Tullow Oil says it has successfully completed the six-monthly redetermination of its Reserve Based Lend (RBL) facility.
RBL is a type of financing where a loan is secured by the undeveloped reserves of oil and gas of a borrower. The facility is repaid using the proceeds that derive from sales in the field or portfolio of fields in production.
According to a statement issued by Tullow, the debt capacity generated by the asset base remains in excess of commitments and, following the scheduled amortisation at the beginning of October, available credit under the RBL is now $3.3 billion.

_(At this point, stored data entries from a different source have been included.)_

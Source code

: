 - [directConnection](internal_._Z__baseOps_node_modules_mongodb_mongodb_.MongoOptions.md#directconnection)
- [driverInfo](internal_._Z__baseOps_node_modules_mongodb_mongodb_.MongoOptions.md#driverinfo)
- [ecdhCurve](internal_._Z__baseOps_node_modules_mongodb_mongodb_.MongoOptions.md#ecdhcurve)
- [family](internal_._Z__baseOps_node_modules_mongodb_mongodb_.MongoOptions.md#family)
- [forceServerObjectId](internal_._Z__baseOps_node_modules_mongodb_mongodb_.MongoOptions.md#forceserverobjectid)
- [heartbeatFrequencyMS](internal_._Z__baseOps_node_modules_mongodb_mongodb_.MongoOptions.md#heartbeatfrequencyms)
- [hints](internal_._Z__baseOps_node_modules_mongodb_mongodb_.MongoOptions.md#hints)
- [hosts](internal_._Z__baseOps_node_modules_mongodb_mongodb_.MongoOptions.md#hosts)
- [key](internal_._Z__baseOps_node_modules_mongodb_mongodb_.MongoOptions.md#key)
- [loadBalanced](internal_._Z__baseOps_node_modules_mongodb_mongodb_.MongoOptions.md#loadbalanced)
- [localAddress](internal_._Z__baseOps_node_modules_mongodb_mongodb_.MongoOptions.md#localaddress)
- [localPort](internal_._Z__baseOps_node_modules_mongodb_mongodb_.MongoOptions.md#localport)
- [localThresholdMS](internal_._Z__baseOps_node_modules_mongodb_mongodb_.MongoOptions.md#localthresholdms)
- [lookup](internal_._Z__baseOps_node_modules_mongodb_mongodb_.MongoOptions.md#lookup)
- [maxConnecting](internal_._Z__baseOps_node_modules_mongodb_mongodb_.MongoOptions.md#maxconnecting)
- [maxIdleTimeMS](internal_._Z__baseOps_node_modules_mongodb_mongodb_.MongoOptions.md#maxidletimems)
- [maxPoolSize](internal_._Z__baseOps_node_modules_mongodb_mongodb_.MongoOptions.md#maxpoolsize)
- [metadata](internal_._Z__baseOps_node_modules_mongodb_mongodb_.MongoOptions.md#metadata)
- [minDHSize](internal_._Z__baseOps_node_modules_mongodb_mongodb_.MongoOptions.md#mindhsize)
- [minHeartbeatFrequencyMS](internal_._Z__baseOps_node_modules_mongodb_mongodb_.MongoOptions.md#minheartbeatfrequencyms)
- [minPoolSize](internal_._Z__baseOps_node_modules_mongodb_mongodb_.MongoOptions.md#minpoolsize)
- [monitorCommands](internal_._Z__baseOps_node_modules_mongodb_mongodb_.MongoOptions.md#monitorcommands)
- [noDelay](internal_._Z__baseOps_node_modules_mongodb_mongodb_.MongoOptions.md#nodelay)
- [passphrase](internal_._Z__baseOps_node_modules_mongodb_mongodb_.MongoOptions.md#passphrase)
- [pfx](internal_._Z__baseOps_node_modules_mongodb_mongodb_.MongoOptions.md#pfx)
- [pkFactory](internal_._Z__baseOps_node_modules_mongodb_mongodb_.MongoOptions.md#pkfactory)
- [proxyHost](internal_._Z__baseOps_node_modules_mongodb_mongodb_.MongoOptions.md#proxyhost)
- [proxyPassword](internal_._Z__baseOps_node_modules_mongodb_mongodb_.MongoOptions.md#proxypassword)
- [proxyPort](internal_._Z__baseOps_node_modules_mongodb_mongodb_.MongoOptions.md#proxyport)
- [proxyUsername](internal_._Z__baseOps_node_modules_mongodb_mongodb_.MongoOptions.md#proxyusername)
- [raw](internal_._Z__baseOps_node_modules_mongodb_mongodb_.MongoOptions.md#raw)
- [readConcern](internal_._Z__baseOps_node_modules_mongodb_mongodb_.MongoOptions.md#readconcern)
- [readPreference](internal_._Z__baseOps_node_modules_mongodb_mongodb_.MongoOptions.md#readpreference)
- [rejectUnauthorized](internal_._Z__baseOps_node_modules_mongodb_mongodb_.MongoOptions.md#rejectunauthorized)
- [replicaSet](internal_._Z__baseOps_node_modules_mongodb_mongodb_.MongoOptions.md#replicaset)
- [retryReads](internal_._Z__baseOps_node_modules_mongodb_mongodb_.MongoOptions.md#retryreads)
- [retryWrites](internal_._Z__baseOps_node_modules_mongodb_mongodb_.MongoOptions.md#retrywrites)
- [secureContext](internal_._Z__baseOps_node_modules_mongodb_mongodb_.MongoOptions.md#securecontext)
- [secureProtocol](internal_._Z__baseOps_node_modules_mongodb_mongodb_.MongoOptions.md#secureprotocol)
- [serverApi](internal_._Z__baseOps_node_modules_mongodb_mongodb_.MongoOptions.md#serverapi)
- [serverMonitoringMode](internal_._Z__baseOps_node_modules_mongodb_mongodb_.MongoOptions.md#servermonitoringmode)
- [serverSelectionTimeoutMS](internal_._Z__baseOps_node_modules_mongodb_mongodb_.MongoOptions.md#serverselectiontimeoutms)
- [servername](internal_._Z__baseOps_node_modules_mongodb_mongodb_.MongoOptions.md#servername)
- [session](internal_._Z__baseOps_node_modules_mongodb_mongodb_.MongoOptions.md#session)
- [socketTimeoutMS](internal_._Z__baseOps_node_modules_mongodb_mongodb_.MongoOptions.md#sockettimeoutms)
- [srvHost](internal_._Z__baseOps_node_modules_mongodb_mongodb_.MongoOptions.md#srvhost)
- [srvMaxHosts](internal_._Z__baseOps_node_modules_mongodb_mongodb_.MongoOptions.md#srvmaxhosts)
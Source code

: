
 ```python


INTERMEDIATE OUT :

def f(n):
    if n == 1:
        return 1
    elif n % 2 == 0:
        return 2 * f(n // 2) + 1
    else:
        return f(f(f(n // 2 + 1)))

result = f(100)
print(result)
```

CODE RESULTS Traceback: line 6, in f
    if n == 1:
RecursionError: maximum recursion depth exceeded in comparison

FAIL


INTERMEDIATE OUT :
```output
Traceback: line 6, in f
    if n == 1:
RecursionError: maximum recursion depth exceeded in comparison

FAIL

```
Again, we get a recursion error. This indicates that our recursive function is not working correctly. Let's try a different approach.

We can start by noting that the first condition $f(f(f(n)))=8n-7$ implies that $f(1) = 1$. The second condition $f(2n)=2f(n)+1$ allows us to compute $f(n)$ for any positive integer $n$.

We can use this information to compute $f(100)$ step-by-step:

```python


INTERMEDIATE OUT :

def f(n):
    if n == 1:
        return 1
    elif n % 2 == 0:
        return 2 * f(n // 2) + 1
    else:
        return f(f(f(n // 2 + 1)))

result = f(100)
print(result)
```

Tullow also confirmed that it has secured $345 million of new commitments from its existing lenders by exercising an accordion facility embedded in the existing RBL which will take effect from April 1, 2017.
The new commitments will largely offset the impact of the scheduled amortisation in April 2017 and will ensure Tullow has appropriate headroom throughout 2017 as it refinances its bank facilities.
“Overall, Tullow’s capital commitments have reduced substantially following the completion of the TEN Project,” the statement said.
The oil driller said during the fourth quarter, Tullow will be generating free cash flow from its producing assets and can start paying down its debt.
“At the beginning of October, and excluding the additional commitments above which take effect next year, the Group has free cash and unutilised debt capacity of $0.9 billion with no near term maturities, and overall net debt of approximately $4.7 billion,” the company said.
Commenting, Ian Springett, Chief Financial Officer at Tullow said: “This successful redetermination and the new RBL accordion commitments underline the support for Tullow from our relationship banks and the quality of our assets and their ability to generate significant liquidity.”
He said over the past three months, Tullow had started production from TEN and confirmed insurance cover for the Jubilee FPSO turret repair and business interruption.
“With capital expenditure now substantially reduced, we are generating free cash flow and starting to deleverage our balance sheet. This provides us with a solid platform to refinance our RBL and corporate facility during 2017, enhance our capital structure and enable future growth,” he added.